Partilha e “camaradagem” foram palavras reiteradas ao longo do dia, como na conferência de imprensa, em que Noble descreveu o ambiente de “competição saudável, leveza e descontração”.
Do palco para o estúdio da Antena 1
Além do palco, dos camarins e da Green Room, um dos pontos de encontro é o pós-show da Antena 1. Noémia Gonçalves e o repórter Pedro Miguel Ribeiro conduzem esta série de emissões especiais, sempre depois do espectáculo principal. A primeira semifinal contou com os comentários de Pedro Penim e Joana Espadinha (intérprete de “Zero a Zero” no Festival de 2019 e autora de “Ginger Ale” em 2021).

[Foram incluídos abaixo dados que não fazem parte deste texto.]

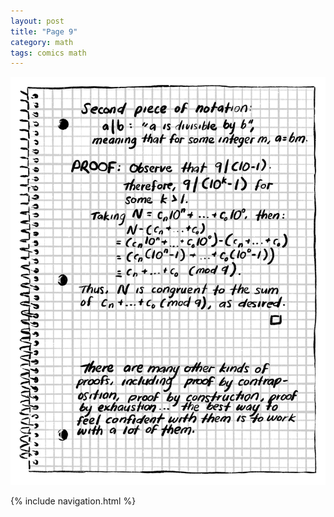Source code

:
 ```yaml
---
layout: post
title: "Page 9"
category: math
tags: comics math
---
```


![Page 9](/assets/mathcomic/9.png)

{% include navigation.html %}
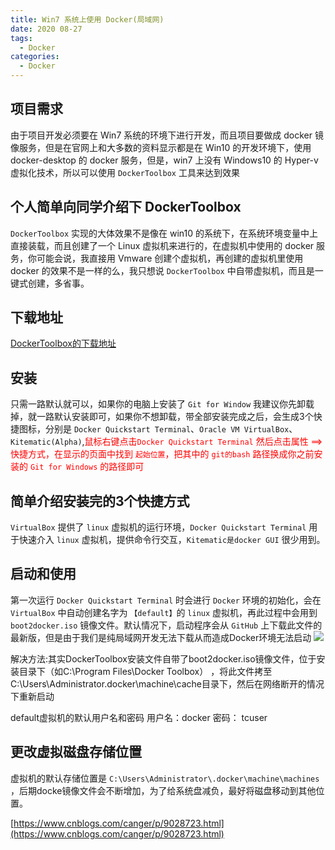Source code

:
 ```yaml
---
title: Win7 系统上使用 Docker(局域网)
date: 2020 08-27
tags:
  - Docker
categories:
  - Docker
---
```



## 项目需求

由于项目开发必须要在 Win7 系统的环境下进行开发，而且项目要做成 docker 镜像服务，但是在官网上和大多数的资料显示都是在 Win10 的开发环境下，使用 docker-desktop 的 docker 服务，但是，win7 上没有 Windows10 的 Hyper-v 虚拟化技术，所以可以使用 `DockerToolbox` 工具来达到效果


## 个人简单向同学介绍下 DockerToolbox

`DockerToolbox` 实现的大体效果不是像在 win10 的系统下，在系统环境变量中上直接装载，而且创建了一个 Linux 虚拟机来进行的，在虚拟机中使用的 docker 服务，你可能会说，我直接用 Vmware 创建个虚拟机，再创建的虚拟机里使用 docker 的效果不是一样的么，我只想说 `DockerToolbox` 中自带虚拟机，而且是一键式创建，多省事。


## 下载地址

[DockerToolbox的下载地址](https://github.com/docker/toolbox/releases/download/v19.03.1/DockerToolbox-19.03.1.exe)

## 安装

只需一路默认就可以，如果你的电脑上安装了 `Git for Window` 我建议你先卸载掉，就一路默认安装即可，如果你不想卸载，带全部安装完成之后，会生成3个快捷图标，分别是 `Docker Quickstart Terminal`、`Oracle VM VirtualBox`、`Kitematic(Alpha)`,<span style='color:red;'>鼠标右键点击`Docker Quickstart Terminal` 然后点击属性 ==>快捷方式，在显示的页面中找到 `起始位置`，把其中的 `git的bash` 路径换成你之前安装的 `Git for Windows` 的路径即可 </span>

## 简单介绍安装完的3个快捷方式
`VirtualBox` 提供了 `linux` 虚拟机的运行环境，`Docker Quickstart Terminal` 用于快速介入 `linux` 虚拟机，提供命令行交互，`Kitematic是docker GUI` 很少用到。


## 启动和使用
第一次运行 `Docker Quickstart Terminal` 时会进行 `Docker` 环境的初始化，会在 `VirtualBox` 中自动创建名字为 `【default】`的 `linux` 虚拟机，再此过程中会用到 `boot2docker.iso` 镜像文件。默认情况下，启动程序会从 `GitHub` 上下载此文件的最新版，但是由于我们是纯局域网开发无法下载从而造成Docker环境无法启动
![](http://lc-zltjehaI.cn-n1.lcfile.com/827e7cffdcdea1be3d23/docker7-1.png)

解决方法:其实DockerToolbox安装文件自带了boot2docker.iso镜像文件，位于安装目录下（如C:\Program Files\Docker Toolbox） ，将此文件拷至C:\Users\Administrator\.docker\machine\cache目录下，然后在网络断开的情况下重新启动

default虚拟机的默认用户名和密码
用户名：docker   密码： tcuser


## 更改虚拟磁盘存储位置
虚拟机的默认存储位置是 `C:\Users\Administrator\.docker\machine\machines` ，后期docke镜像文件会不断增加，为了给系统盘减负，最好将磁盘移动到其他位置。

[https://www.cnblogs.com/canger/p/9028723.html](https://www.cnblogs.com/canger/p/9028723.html)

Para Gonçalo Madail, coordenador geral do Festival da Canção, o pós-show é um momento importante de descompressão: “É onde os artistas conseguem respirar e ser realmente genuínos.” Quanto ao Festival, sublinha a juventude do leque de concorrentes: “Estes 60 anos englobam muita história, muito património, e o facto de estarmos a fazer isto com jovens é a nossa maior demonstração de vitalidade”.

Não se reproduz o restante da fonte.